WHAT IS EXPECTED
Pictures in the data should be dropped; transcribe exactly the lines from the one that has "denso e algumas vezes intragável" through the one that has "See file [functions/index.js](functions/index.js)".

··········

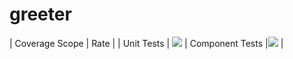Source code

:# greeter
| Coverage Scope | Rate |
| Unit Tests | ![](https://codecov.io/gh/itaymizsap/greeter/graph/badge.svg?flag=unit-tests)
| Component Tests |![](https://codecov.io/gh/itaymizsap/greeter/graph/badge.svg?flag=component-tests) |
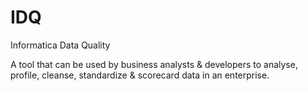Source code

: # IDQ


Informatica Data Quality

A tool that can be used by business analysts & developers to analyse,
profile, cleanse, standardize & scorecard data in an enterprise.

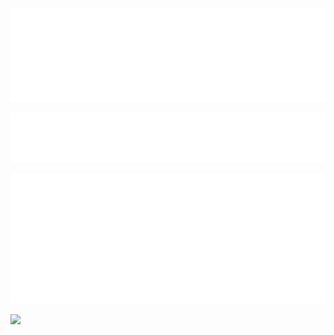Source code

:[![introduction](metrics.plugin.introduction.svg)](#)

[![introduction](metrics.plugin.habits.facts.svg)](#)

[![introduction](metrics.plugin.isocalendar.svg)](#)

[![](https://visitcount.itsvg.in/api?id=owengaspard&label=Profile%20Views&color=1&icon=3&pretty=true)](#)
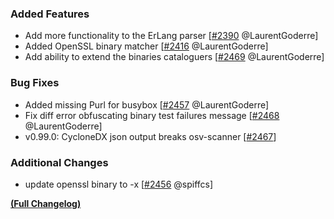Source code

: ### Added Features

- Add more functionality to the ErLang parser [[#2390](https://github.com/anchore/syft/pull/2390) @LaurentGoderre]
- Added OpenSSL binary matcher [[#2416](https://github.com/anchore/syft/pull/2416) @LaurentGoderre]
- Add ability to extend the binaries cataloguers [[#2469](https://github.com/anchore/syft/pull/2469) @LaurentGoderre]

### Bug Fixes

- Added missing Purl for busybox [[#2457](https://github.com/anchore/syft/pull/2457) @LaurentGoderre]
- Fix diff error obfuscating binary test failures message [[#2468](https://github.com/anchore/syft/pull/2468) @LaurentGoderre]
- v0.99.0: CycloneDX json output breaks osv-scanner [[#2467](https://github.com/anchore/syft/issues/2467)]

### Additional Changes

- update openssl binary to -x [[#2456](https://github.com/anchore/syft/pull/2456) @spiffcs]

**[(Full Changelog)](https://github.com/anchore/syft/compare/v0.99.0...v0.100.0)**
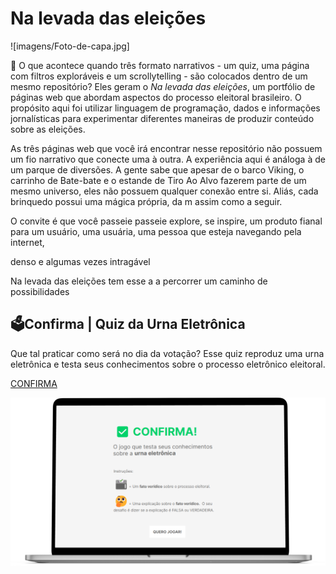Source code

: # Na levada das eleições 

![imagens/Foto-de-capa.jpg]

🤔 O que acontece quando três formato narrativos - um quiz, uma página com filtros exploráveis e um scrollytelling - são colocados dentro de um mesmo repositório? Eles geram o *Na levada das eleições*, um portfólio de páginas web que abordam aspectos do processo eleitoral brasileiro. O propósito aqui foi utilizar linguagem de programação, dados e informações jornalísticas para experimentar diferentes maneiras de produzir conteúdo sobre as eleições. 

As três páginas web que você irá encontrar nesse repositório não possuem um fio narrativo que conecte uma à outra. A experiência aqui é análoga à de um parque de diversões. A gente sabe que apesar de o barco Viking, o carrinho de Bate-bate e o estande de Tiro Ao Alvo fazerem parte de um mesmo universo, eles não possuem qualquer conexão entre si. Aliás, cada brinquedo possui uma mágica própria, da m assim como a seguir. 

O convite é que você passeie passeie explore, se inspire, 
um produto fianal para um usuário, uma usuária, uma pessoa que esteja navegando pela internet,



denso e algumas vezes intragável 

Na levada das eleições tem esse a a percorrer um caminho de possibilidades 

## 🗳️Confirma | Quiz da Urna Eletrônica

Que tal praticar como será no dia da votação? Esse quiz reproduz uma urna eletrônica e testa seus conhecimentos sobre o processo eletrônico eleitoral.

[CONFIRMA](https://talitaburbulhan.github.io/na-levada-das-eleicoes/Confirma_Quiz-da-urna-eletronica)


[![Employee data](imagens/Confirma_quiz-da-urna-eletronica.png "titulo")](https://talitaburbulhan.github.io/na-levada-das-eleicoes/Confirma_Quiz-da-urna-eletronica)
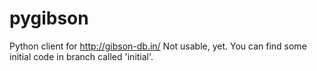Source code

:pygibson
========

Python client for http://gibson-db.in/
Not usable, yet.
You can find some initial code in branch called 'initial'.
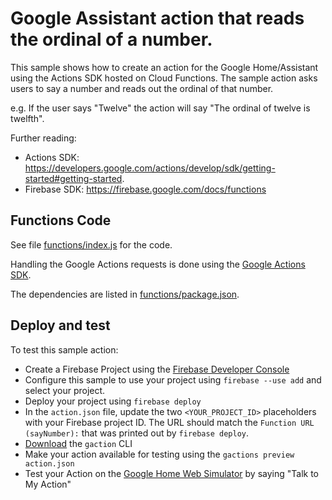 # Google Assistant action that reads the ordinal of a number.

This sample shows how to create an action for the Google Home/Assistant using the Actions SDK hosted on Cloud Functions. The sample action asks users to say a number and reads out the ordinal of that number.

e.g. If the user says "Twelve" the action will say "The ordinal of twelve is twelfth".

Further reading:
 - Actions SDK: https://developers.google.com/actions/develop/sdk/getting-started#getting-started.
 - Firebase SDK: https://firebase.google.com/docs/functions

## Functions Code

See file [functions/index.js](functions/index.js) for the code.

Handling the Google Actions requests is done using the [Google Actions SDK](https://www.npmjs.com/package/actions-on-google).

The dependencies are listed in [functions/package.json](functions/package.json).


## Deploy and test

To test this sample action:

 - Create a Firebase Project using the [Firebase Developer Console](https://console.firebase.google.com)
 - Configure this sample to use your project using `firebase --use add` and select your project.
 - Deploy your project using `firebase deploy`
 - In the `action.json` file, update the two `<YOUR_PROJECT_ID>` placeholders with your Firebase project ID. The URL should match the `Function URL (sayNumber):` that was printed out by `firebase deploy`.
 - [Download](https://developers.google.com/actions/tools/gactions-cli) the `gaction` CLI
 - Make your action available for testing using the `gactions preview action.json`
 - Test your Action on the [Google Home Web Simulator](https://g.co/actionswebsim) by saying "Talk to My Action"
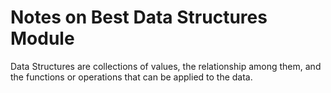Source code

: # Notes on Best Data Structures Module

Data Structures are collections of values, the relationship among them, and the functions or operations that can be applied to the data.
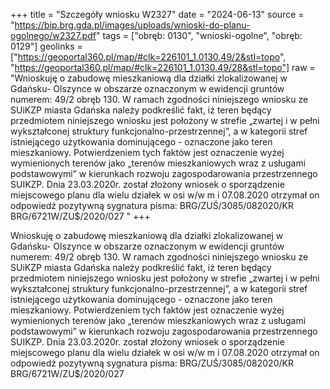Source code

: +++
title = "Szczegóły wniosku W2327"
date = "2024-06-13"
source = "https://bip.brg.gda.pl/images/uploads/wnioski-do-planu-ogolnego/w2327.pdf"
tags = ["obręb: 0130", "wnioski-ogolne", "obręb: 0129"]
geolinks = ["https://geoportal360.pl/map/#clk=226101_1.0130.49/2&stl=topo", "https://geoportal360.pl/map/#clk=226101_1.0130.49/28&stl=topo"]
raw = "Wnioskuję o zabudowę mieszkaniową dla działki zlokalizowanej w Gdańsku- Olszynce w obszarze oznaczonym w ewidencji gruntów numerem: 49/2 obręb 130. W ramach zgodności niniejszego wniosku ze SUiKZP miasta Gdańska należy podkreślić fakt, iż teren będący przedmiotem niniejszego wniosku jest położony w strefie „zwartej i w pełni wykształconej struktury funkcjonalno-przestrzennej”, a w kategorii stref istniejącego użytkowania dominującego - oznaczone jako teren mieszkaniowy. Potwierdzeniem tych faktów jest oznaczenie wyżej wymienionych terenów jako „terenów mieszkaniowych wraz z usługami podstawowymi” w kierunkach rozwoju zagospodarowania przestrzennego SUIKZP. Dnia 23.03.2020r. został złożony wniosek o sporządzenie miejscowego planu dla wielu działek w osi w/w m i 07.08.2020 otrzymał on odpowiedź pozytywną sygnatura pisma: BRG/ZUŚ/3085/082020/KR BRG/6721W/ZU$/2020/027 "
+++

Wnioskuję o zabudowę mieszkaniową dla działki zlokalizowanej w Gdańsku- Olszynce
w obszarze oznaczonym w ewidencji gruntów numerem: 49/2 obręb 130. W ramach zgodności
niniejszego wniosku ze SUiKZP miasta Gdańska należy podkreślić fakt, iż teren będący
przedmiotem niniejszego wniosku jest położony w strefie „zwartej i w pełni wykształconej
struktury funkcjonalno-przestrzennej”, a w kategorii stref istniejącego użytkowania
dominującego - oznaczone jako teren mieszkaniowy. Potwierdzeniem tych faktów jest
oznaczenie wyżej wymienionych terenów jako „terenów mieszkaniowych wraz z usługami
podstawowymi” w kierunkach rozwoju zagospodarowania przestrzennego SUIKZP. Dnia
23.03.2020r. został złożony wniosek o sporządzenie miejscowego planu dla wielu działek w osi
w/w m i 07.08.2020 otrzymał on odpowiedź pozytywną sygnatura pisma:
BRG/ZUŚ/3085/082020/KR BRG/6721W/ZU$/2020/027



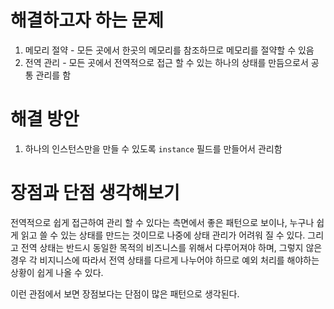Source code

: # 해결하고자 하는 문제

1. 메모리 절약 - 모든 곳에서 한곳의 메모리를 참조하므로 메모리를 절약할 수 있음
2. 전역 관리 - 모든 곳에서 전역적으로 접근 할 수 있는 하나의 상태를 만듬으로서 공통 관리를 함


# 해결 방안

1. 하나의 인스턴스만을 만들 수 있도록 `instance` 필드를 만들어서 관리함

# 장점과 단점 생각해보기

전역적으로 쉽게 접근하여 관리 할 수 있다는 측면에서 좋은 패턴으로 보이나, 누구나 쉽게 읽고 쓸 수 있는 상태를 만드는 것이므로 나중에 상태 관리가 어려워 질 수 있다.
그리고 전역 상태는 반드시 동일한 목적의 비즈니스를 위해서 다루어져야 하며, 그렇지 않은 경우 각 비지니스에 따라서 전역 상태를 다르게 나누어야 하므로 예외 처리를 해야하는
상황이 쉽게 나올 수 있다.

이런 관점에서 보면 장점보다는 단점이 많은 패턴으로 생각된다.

··········

WORKED SOLUTION
denso e algumas vezes intragável 

Na levada das eleições tem esse a a percorrer um caminho de possibilidades 

## 🗳️Confirma | Quiz da Urna Eletrônica

Que tal praticar como será no dia da votação? Esse quiz reproduz uma urna eletrônica e testa seus conhecimentos sobre o processo eletrônico eleitoral.

[CONFIRMA](https://talitaburbulhan.github.io/na-levada-das-eleicoes/Confirma_Quiz-da-urna-eletronica)


[![Employee data](imagens/Confirma_quiz-da-urna-eletronica.png "titulo")](https://talitaburbulhan.github.io/na-levada-das-eleicoes/Confirma_Quiz-da-urna-eletronica)
Source code

:pygibson
========

Python client for http://gibson-db.in/
Not usable, yet.
You can find some initial code in branch called 'initial'.
 # Google Assistant action that reads the ordinal of a number.

This sample shows how to create an action for the Google Home/Assistant using the Actions SDK hosted on Cloud Functions. The sample action asks users to say a number and reads out the ordinal of that number.

e.g. If the user says "Twelve" the action will say "The ordinal of twelve is twelfth".

Further reading:
 - Actions SDK: https://developers.google.com/actions/develop/sdk/getting-started#getting-started.
 - Firebase SDK: https://firebase.google.com/docs/functions

## Functions Code

See file [functions/index.js](functions/index.js) for the code.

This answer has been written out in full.